Characteristics of Fatty Acids:

  • Usually straight-chain carboxylic acids (no branching)
  • Typically contain an even number of carbons
  • Can be saturated (no double bonds) or unsaturated (one or more double bonds):
    • Monounsaturated (one double bond)
    • Polyunsaturated (multiple double bonds)
Unsaturation and Molecular Shape
  • Unsaturated fatty acids typically possess cis double bonds, which create kinks in the carbon chain that affect how closely fatty acids can pack together.
  • Trans double bonds do not induce a kink and retain a straight chain similar to saturated fatty acids.
Physical Properties
  • Fluidity and Melting Point:
    • The presence of cis double bonds reduces intermolecular interactions and increases fluidity, resulting in a lower melting point compared to saturated fatty acids.
  • Fatty acids can be identified systematically:
    • Changing the suffix of the parent hydrocarbon from "-e" to "-oic acid" for carboxylic acids.

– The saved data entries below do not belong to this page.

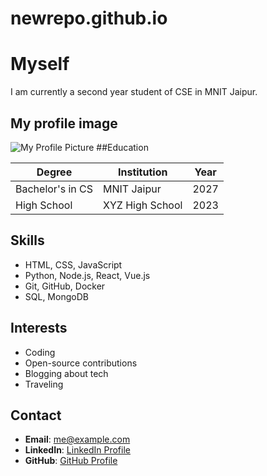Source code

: # newrepo.github.io
# Myself
I am currently a second year student of CSE in MNIT Jaipur.
## My profile image
![My Profile Picture]([https://yourimageurl.com](https://www.google.com/url?sa=i&url=https%3A%2F%2Fstablediffusionweb.com%2Fimage%2F6739221-college-student-in-formal-wear-recommends-pen&psig=AOvVaw3NuGfCOiyjCViuI2pd9zrS&ust=1732011067933000&source=images&cd=vfe&opi=89978449&ved=0CBQQjRxqFwoTCPDozpXS5YkDFQAAAAAdAAAAABAE))
##Education

| Degree            | Institution        | Year       |
|-------------------|--------------------|------------|
| Bachelor's in CS  | MNIT Jaipur        | 2027       |
| High School       | XYZ High School    | 2023       |

## Skills

- HTML, CSS, JavaScript
- Python, Node.js, React, Vue.js
- Git, GitHub, Docker
- SQL, MongoDB

## Interests

- Coding
- Open-source contributions
- Blogging about tech
- Traveling

## Contact

- **Email**: [me@example.com](mailto:me@example.com)
- **LinkedIn**: [LinkedIn Profile](https://www.linkedin.com/in/username)
- **GitHub**: [GitHub Profile](https://github.com/username)

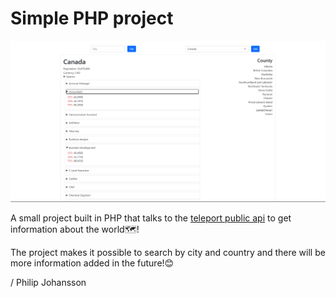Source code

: # Simple PHP project

![Image of website](readme/img.png?raw=true)

A small project built in PHP that talks to the [teleport public api](https://developers.teleport.org/api/) to get information about the world:world_map:!

The project makes it possible to search by city and country and there will be more information added in the future!:blush:

/ Philip Johansson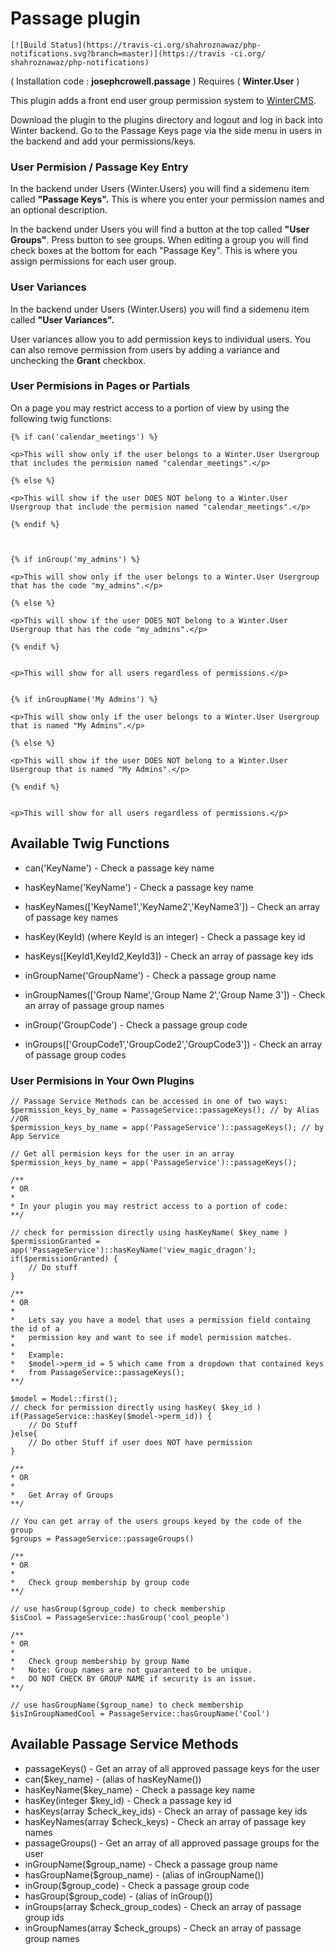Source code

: # Passage plugin

    [![Build Status](https://travis-ci.org/shahroznawaz/php-notifications.svg?branch=master)](https://travis -ci.org/ shahroznawaz/php-notifications)
( Installation code : __josephcrowell.passage__ ) Requires ( __Winter.User__ )

This plugin adds a front end user group permission system to [WinterCMS](http://wintercms.com).

Download the plugin to the plugins directory and logout and log in back into Winter backend. Go to the Passage Keys page via the side menu in users in the backend and add your permissions/keys.

<h3>User Permision / Passage Key Entry</h3>

In the backend under Users (Winter.Users) you will find a sidemenu item called __"Passage Keys".__  This is where you enter your permission names and an optional description.


In the backend under Users you will find a button at the top called __"User Groups"__. Press button to see groups.  When editing a group you will find check boxes at the bottom for each "Passage Key".  This is where you assign permissions for each user group.

<h3>User Variances</h3>

In the backend under Users (Winter.Users) you will find a sidemenu item called __"User Variances".__

User variances allow you to add permission keys to individual users.  You can also remove permission from users by adding a variance and unchecking the __Grant__ checkbox.

<h3>User Permisions in Pages or Partials</h3>

On a page you may restrict access to a portion of view by using the following twig functions:

    {% if can('calendar_meetings') %}

    <p>This will show only if the user belongs to a Winter.User Usergroup that includes the permision named "calendar_meetings".</p>

    {% else %}

    <p>This will show if the user DOES NOT belong to a Winter.User Usergroup that include the permision named "calendar_meetings".</p>

    {% endif %}



    {% if inGroup('my_admins') %}

    <p>This will show only if the user belongs to a Winter.User Usergroup that has the code "my_admins".</p>

    {% else %}

    <p>This will show if the user DOES NOT belong to a Winter.User Usergroup that has the code "my_admins".</p>

    {% endif %}


    <p>This will show for all users regardless of permissions.</p>


    {% if inGroupName('My Admins') %}

    <p>This will show only if the user belongs to a Winter.User Usergroup that is named "My Admins".</p>

    {% else %}

    <p>This will show if the user DOES NOT belong to a Winter.User Usergroup that is named "My Admins".</p>

    {% endif %}


    <p>This will show for all users regardless of permissions.</p>


<h2>Available Twig Functions</h2>

- can('KeyName') - Check a passage key name
- hasKeyName('KeyName') - Check a passage key name
- hasKeyNames(['KeyName1','KeyName2','KeyName3']) - Check an array of passage key names
- hasKey(KeyId) (where KeyId is an integer) - Check a passage key id
- hasKeys([KeyId1,KeyId2,KeyId3]) - Check an array of passage key ids

- inGroupName('GroupName') - Check a passage group name
- inGroupNames(['Group Name','Group Name 2','Group Name 3']) - Check an array of passage group names
- inGroup('GroupCode') - Check a passage group code
- inGroups(['GroupCode1','GroupCode2','GroupCode3']) - Check an array of passage group codes

<h3>User Permisions in Your Own Plugins</h3>

    // Passage Service Methods can be accessed in one of two ways:
    $permission_keys_by_name = PassageService::passageKeys(); // by Alias
    //OR
    $permission_keys_by_name = app('PassageService')::passageKeys(); // by App Service

	// Get all permision keys for the user in an array
	$permission_keys_by_name = app('PassageService')::passageKeys();

	/**
	* OR
	* 
	* In your plugin you may restrict access to a portion of code:
	**/

	// check for permission directly using hasKeyName( $key_name )
	$permissionGranted = app('PassageService')::hasKeyName('view_magic_dragon');
	if($permissionGranted) {
		// Do stuff
	}

	/**
	* OR
	* 
	* 	Lets say you have a model that uses a permission field containg the id of a
	*   permission key and want to see if model permission matches.
	* 
	* 	Example:
	* 	$model->perm_id = 5 which came from a dropdown that contained keys 
	* 	from PassageService::passageKeys();
	**/

	$model = Model::first();
	// check for permission directly using hasKey( $key_id )
	if(PassageService::hasKey($model->perm_id)) {
        // Do Stuff
    }else{
        // Do other Stuff if user does NOT have permission  
    }

	/**
	* OR
	* 
	* 	Get Array of Groups
	**/

	// You can get array of the users groups keyed by the code of the group
	$groups = PassageService::passageGroups()

	/**
	* OR
	* 
	* 	Check group membership by group code
	**/

	// use hasGroup($group_code) to check membership
	$isCool = PassageService::hasGroup('cool_people')

	/**
	* OR
	* 
	* 	Check group membership by group Name
	*   Note: Group names are not guaranteed to be unique.
	*   DO NOT CHECK BY GROUP NAME if security is an issue.
	**/

	// use hasGroupName($group_name) to check membership
	$isInGroupNamedCool = PassageService::hasGroupName('Cool')

<h2>Available Passage Service Methods</h2>

- passageKeys() - Get an array of all approved passage keys for the user
- can($key_name) - (alias of hasKeyName())
- hasKeyName($key_name) - Check a passage key name
- hasKey(integer $key_id) - Check a passage key id
- hasKeys(array $check_key_ids) - Check an array of passage key ids
- hasKeyNames(array $check_keys) - Check an array of passage key names
- passageGroups() - Get an array of all approved passage groups for the user
- inGroupName($group_name) - Check a passage group name
- hasGroupName($group_name) - (alias of inGroupName())
- inGroup($group_code) - Check a passage group code
- hasGroup($group_code) - (alias of inGroup())
- inGroups(array $check_group_codes) - Check an array of passage group ids
- inGroupNames(array $check_groups) - Check an array of passage group names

    • Denoting double bonds as:
    • One = enoic
    • Two = dienoic
    • Three = trienoic
    • Four = tetraenoic
  • Example: Linoleic acid is systematically named "cis,cis-Δ9,Δ12-octadecadienoic acid" indicating its structure.
Amphipathic Nature
  • Fatty acids consist of a hydrophilic carboxylic acid head and a hydrophobic tail, forming micelles in aqueous solutions to maximize interactions with water and hydrophobic interactions among chains.
  • Micelle: A spherical aggregate of fatty acids in water, useful for delivering lipophilic drugs.
  • Essential fatty acids in the diet include linoleic acid (18 carbons) and α-linolenic acid (also 18 carbons), as well as arachidonic acid (20 carbons).
Carbon Numbering
  • Numbering begins from the carboxylic acid. The first two carbons of the chain are termed α and β, respectively, while the terminal carbon is called ω (omega).
  • Omega-3 Fatty Acids: Have a double bond between the 3rd and 4th last carbons.
  • Common sources of fatty acids include:
    • Saturated and monounsaturated fatty acids: butter, ghee, animal fats.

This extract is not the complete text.